◆ Problem to solve ◆
Among the records below, how many lines contain "special"? State the number and nothing more.
----------
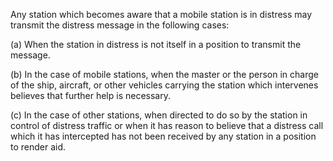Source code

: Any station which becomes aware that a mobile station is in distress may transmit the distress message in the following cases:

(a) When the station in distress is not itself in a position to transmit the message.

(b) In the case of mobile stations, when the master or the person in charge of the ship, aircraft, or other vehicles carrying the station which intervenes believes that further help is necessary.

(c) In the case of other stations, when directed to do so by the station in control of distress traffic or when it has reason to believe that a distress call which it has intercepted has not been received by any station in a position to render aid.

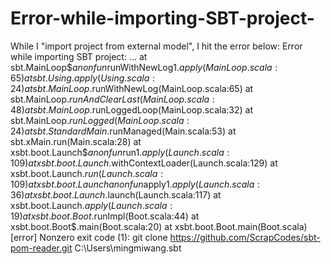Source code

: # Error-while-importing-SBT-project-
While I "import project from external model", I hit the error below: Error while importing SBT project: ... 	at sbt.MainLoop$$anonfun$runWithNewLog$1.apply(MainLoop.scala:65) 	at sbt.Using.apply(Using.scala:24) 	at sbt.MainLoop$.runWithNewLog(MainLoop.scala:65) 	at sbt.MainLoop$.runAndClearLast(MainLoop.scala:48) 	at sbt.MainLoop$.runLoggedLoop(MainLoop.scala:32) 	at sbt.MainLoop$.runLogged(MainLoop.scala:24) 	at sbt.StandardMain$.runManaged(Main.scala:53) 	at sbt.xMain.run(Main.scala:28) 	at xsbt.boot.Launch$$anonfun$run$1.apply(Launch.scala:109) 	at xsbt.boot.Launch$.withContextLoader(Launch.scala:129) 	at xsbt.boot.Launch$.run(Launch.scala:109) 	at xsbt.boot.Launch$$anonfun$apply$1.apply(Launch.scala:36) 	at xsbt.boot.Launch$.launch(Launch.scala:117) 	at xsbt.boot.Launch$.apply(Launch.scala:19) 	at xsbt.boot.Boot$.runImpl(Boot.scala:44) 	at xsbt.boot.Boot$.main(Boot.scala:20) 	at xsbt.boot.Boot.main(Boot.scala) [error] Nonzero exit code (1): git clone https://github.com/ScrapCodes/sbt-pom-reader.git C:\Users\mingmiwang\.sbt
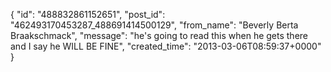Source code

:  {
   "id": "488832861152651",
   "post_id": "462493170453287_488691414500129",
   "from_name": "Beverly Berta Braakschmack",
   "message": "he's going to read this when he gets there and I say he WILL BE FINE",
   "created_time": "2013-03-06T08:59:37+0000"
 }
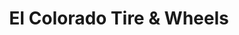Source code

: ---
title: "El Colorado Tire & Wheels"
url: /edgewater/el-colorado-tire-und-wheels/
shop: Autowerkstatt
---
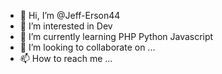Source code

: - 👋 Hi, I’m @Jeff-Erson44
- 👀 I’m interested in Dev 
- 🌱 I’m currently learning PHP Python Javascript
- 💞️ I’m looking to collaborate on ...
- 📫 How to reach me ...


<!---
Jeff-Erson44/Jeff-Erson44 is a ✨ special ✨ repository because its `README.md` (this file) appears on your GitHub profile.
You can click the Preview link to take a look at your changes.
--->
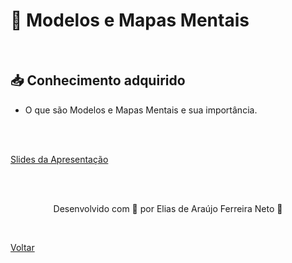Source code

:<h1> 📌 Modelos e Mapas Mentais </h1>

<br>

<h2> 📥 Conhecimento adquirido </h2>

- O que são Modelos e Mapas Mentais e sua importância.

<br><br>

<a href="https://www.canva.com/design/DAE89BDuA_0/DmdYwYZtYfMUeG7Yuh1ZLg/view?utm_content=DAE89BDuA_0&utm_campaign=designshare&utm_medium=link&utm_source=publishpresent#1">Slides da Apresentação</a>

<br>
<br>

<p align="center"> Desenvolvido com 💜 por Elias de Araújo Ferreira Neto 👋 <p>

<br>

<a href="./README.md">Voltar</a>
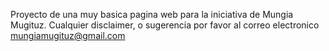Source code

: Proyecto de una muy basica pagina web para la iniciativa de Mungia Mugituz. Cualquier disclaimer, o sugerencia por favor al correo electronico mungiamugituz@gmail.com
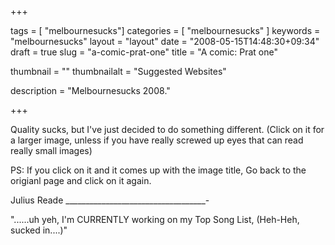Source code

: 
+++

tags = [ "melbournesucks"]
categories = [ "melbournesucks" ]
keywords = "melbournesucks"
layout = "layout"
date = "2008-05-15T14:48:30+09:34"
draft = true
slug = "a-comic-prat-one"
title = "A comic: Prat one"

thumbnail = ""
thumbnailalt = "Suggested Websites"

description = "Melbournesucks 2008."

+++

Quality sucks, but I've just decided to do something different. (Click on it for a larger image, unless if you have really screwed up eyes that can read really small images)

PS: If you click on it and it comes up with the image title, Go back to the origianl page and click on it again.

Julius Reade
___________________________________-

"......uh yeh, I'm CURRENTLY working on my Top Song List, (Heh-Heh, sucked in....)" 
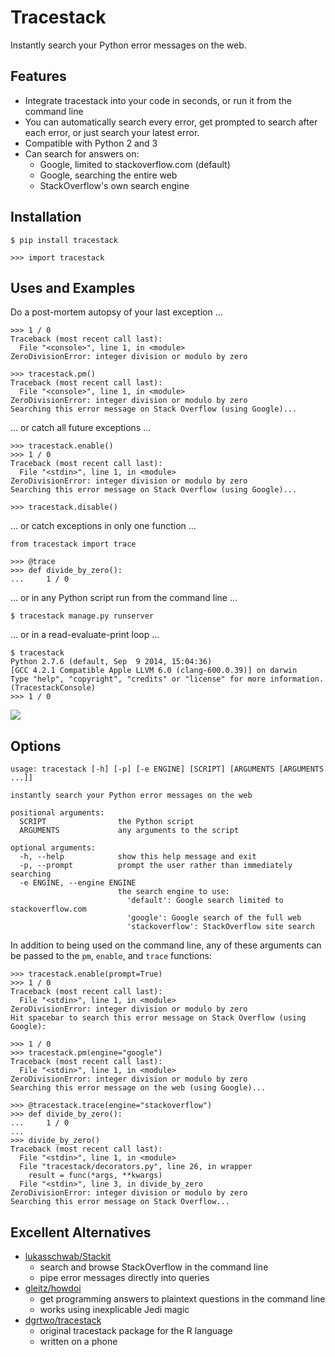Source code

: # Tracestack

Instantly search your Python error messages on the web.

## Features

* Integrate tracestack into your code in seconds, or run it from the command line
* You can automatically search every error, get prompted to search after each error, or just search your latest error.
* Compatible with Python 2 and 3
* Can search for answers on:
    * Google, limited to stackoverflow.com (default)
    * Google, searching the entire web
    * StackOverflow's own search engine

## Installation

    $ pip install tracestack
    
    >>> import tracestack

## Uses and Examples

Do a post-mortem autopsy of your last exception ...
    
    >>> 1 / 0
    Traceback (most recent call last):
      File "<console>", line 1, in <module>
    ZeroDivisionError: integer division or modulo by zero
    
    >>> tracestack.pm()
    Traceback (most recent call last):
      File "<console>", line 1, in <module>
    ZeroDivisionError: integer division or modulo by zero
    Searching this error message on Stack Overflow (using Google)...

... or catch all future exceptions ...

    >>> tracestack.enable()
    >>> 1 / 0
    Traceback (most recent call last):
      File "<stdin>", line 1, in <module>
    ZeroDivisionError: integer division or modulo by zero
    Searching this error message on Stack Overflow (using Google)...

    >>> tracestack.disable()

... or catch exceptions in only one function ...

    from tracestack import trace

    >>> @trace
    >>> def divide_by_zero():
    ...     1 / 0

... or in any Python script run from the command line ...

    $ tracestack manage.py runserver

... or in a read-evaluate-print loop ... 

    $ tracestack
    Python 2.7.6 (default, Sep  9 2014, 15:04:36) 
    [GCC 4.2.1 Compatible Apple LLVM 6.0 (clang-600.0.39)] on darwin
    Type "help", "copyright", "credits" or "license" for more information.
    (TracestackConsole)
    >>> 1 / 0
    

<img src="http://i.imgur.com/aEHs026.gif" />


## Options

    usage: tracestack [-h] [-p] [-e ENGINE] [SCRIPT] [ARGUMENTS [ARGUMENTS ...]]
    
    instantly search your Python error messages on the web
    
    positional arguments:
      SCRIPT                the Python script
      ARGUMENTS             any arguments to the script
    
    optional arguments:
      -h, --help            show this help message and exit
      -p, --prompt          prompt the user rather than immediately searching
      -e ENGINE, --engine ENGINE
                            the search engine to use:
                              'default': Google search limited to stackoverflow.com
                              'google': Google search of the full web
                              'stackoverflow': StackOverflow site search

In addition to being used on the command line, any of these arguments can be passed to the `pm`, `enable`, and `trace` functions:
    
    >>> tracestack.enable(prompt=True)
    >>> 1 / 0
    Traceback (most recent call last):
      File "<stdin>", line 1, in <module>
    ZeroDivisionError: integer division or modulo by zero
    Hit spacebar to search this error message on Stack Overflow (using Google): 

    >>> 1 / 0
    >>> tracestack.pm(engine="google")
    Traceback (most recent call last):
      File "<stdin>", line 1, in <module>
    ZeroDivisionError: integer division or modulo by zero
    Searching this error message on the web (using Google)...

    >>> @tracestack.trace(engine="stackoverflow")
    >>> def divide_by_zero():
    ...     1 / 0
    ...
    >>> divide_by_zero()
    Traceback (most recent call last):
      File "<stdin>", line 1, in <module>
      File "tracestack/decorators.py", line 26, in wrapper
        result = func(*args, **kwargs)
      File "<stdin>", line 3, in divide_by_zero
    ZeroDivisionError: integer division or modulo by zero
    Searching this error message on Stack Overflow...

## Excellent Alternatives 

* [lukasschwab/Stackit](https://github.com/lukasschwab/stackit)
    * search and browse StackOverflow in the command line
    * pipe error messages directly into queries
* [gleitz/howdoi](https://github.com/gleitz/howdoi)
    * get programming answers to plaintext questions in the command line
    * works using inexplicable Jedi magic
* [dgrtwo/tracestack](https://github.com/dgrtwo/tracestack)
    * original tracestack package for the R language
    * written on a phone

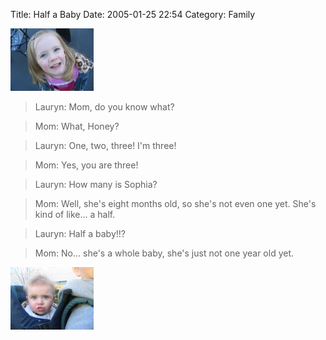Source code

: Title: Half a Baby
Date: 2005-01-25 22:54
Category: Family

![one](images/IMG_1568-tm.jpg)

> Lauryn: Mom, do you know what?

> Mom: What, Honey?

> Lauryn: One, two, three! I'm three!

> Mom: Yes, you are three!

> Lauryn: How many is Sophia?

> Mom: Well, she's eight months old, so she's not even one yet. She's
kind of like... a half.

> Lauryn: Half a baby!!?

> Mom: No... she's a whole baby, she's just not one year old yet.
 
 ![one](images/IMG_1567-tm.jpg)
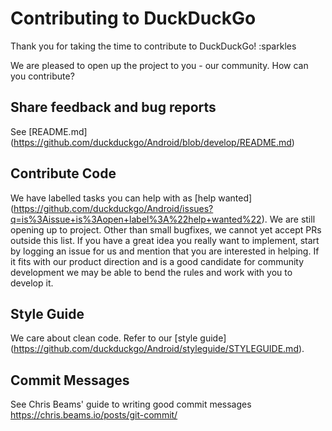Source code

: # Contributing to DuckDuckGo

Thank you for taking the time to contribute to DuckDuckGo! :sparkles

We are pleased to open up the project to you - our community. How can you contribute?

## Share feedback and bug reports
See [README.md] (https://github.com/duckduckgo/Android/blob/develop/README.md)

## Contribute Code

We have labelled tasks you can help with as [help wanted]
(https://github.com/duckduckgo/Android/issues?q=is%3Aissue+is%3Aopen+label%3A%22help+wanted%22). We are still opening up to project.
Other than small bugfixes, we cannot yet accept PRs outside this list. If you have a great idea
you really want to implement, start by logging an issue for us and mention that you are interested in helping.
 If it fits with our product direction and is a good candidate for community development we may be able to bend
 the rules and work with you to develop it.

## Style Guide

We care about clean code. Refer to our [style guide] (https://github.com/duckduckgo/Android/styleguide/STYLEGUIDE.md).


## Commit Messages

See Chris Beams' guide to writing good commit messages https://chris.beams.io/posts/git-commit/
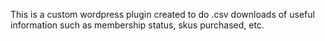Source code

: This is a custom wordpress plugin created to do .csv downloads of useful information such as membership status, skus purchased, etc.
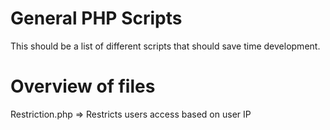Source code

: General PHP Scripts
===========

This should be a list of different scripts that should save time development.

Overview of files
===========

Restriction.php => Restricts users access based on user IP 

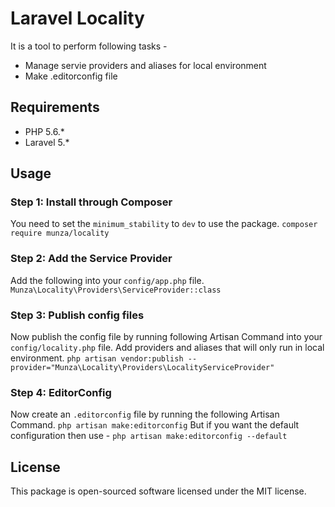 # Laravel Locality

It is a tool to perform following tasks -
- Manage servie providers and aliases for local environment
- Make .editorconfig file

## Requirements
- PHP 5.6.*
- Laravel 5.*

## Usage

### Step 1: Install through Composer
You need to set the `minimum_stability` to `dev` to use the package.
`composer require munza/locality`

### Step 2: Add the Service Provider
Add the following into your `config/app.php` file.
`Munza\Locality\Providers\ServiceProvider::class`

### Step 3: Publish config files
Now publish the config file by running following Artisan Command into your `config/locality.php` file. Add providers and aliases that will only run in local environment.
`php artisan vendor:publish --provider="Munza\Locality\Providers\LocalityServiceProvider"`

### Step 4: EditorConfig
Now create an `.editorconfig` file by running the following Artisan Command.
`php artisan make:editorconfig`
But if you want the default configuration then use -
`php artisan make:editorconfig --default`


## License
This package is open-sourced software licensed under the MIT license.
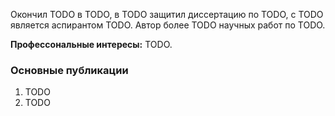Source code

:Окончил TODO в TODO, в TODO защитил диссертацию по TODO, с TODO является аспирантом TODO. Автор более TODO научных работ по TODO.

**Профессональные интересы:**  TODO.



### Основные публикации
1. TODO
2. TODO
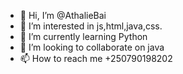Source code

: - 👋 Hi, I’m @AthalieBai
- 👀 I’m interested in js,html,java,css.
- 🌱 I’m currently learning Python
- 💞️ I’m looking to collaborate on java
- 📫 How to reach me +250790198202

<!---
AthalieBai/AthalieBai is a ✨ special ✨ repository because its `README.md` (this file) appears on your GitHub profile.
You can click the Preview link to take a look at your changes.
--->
----------
◆ Task output ◆
2